Double Indemnity (film) - Production - Writing

Writing

After Paramount purchased the rights to the novella for Wilder, the next step was a screenplay. The material was widely regarded around Hollywood as unfilmable due its iniquitous characters and the restrictions imposed by the Code. Although he had worked on the treatment, tweedy Charles Brackett decided it was too sordid for his uppercrust sensibilities and bowed out of the project, leaving Wilder to find another collaborator. His first choice, James M. Cain himself, was already working for another studio and unavailable (although Cain claimed he was never asked). Producer Joseph Sistrom, an avid reader and an admirer of The Big Sleep, then suggested Raymond Chandler.

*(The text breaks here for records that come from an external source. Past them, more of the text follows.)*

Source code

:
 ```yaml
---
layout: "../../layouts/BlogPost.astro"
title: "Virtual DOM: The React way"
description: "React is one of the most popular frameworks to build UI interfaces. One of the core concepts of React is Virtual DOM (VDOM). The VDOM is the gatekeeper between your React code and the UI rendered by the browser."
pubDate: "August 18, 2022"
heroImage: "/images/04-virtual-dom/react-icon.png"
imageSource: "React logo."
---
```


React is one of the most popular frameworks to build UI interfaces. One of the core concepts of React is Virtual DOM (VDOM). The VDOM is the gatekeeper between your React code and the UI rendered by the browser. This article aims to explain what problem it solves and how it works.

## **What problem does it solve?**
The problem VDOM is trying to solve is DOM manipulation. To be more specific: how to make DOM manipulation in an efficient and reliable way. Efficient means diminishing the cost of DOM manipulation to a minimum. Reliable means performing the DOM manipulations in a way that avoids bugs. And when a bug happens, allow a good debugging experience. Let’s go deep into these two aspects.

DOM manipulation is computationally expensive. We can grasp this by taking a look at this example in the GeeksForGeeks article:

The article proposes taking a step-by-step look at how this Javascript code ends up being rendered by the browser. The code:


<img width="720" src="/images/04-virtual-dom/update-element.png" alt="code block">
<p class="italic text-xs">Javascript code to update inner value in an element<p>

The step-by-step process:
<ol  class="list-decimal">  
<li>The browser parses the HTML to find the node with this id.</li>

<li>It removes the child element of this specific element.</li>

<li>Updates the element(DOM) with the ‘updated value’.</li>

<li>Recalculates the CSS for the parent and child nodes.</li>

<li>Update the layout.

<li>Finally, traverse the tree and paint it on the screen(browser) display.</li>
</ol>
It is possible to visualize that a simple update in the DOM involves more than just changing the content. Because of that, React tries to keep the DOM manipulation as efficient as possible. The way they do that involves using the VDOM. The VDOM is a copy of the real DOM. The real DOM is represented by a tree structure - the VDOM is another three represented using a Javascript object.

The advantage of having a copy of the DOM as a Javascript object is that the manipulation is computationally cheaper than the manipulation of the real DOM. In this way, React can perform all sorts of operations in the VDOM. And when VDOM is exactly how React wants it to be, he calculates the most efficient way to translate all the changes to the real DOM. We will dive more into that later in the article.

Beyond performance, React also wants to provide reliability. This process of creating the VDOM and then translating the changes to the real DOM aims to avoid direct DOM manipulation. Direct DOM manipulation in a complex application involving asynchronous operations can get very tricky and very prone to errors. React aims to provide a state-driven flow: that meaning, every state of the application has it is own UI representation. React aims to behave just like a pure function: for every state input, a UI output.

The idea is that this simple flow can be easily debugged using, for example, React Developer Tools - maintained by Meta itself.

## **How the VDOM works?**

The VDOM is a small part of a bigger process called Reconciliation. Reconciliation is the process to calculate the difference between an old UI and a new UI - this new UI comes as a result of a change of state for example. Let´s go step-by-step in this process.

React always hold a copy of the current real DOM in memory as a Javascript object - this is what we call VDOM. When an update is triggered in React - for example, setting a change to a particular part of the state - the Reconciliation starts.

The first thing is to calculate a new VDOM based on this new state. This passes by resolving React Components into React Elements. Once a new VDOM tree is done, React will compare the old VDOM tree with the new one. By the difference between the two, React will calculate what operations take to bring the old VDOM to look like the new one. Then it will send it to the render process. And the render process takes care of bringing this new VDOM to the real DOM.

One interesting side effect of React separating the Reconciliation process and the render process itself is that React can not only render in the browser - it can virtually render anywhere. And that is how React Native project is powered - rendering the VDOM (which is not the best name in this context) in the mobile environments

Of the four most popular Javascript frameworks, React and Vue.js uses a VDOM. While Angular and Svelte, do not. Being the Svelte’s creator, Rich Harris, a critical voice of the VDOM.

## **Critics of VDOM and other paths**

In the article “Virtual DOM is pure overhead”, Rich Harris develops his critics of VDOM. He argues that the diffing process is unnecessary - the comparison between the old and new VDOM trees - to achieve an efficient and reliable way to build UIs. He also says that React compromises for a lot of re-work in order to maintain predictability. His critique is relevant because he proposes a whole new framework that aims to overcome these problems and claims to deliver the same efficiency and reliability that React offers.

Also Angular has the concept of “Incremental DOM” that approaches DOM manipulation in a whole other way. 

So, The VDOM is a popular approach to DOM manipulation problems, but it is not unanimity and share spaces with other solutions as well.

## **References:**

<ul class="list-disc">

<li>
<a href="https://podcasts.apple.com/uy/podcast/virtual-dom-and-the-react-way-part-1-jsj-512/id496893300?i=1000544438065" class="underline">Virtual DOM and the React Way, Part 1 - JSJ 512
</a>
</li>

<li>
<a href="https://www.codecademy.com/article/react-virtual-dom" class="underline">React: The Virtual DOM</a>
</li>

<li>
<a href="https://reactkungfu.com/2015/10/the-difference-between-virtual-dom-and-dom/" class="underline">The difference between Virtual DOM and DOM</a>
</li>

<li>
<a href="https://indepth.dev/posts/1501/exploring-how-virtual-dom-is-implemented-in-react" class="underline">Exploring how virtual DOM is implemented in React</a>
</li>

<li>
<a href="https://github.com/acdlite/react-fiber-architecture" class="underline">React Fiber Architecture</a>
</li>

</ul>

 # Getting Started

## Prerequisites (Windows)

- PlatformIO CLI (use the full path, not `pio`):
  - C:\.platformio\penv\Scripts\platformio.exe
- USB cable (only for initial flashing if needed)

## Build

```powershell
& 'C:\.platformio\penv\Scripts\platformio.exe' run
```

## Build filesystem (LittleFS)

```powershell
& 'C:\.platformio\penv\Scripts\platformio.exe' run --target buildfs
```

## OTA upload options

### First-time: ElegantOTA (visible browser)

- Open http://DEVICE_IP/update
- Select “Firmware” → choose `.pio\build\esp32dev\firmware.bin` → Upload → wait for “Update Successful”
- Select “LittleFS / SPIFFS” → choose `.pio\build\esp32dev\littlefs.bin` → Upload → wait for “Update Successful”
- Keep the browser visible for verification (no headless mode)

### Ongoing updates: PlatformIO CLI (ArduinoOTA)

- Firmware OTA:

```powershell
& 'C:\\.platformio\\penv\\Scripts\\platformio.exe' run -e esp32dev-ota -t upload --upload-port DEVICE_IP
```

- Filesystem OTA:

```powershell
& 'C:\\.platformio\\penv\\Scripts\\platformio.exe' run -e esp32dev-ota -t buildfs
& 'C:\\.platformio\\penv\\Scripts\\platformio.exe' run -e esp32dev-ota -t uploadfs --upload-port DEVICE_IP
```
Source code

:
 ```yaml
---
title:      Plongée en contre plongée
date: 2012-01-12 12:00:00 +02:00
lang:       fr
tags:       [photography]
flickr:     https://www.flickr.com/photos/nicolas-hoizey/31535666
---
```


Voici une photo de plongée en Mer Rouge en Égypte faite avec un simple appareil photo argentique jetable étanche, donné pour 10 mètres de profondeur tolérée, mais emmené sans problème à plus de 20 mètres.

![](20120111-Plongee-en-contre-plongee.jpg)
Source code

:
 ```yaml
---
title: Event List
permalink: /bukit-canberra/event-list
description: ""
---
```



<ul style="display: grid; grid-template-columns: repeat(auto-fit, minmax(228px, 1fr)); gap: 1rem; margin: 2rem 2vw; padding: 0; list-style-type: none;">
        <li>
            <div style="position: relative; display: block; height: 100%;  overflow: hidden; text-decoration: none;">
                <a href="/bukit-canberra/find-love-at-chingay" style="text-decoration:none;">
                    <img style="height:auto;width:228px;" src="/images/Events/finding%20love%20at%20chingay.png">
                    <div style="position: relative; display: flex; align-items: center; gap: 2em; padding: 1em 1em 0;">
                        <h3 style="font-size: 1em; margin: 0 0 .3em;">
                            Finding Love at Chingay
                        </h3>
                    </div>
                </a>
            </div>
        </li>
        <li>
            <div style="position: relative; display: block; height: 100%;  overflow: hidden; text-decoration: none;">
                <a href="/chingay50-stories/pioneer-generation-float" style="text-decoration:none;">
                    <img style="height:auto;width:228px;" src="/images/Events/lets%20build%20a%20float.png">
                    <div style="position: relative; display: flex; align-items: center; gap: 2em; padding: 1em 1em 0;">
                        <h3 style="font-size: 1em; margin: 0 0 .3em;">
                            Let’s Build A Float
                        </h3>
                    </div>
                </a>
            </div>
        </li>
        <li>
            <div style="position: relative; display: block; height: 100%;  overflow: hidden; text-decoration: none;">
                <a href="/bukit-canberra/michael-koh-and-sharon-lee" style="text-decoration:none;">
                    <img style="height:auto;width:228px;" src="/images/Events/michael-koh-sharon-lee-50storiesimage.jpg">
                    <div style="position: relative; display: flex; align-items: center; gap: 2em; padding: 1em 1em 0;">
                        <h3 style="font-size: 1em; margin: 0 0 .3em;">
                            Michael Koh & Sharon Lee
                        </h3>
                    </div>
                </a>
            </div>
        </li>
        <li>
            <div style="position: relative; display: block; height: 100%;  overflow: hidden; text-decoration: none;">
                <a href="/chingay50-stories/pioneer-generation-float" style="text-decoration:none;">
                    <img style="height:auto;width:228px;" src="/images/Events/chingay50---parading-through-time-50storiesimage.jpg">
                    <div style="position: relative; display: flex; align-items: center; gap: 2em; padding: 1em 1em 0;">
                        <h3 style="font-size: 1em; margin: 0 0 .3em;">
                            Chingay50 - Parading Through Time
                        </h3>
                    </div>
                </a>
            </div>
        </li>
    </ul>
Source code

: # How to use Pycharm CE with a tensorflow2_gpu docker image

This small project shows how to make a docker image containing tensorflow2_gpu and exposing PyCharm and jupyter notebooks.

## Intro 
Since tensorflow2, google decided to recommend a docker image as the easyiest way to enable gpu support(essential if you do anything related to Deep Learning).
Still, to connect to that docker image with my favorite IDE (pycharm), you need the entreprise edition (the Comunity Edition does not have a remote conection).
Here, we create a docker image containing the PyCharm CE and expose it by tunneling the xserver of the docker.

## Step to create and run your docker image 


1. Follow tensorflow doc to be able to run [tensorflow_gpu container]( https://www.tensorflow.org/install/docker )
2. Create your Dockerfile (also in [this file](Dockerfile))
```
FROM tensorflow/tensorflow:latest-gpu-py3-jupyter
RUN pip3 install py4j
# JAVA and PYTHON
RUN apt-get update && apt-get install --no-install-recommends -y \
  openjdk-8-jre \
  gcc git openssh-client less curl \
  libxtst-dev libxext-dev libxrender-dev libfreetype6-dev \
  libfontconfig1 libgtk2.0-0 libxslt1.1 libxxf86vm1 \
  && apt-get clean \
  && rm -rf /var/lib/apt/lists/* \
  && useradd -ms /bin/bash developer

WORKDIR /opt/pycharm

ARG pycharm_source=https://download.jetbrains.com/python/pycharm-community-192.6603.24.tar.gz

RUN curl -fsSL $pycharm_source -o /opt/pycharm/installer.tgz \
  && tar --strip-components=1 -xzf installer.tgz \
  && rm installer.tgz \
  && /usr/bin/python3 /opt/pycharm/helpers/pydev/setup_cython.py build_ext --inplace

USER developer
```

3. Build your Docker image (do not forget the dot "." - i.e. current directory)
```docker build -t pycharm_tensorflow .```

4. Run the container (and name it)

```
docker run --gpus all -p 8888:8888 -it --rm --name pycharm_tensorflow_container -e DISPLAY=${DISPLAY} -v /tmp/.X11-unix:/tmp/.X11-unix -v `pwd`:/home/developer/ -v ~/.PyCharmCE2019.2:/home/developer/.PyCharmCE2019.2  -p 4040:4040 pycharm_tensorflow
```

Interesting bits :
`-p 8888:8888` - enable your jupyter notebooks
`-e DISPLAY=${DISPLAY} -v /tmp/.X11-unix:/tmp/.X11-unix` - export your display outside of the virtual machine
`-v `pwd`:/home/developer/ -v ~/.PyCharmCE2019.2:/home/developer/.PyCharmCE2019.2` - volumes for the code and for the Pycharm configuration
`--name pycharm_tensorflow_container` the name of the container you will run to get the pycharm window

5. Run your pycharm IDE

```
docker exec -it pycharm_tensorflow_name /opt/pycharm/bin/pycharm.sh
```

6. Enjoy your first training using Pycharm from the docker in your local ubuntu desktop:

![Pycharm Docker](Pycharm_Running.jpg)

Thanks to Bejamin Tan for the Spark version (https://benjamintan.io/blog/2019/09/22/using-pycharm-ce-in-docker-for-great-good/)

Wilder would later recall with disappointment his first meeting with Chandler. Envisioning a former private detective who had worked his own experiences into gritty prose, he instead met a man he would later describe as looking like an accountant. Chandler was new to Hollywood, but saw it as a golden opportunity. Not realizing that he would be collaborating with Wilder, he demanded $1000 and said he would need at least a week to complete the screenplay, to which Wilder and Sistrom simply looked at one another in amazement. After the first weekend, Chandler presented eighty pages that Wilder characterized as "useless camera instruction"; Wilder quickly put it aside and informed Chandler that they would be working together, slowly and meticulously. By all accounts, the pair did not get along during their four months together. At one point Chandler even quit, submitting a long list of grievances to Paramount as to why he could no longer work with Wilder. Wilder, however, stuck it out, admiring Chandler's gift with words and knowing that his dialogue would translate very well to the screen.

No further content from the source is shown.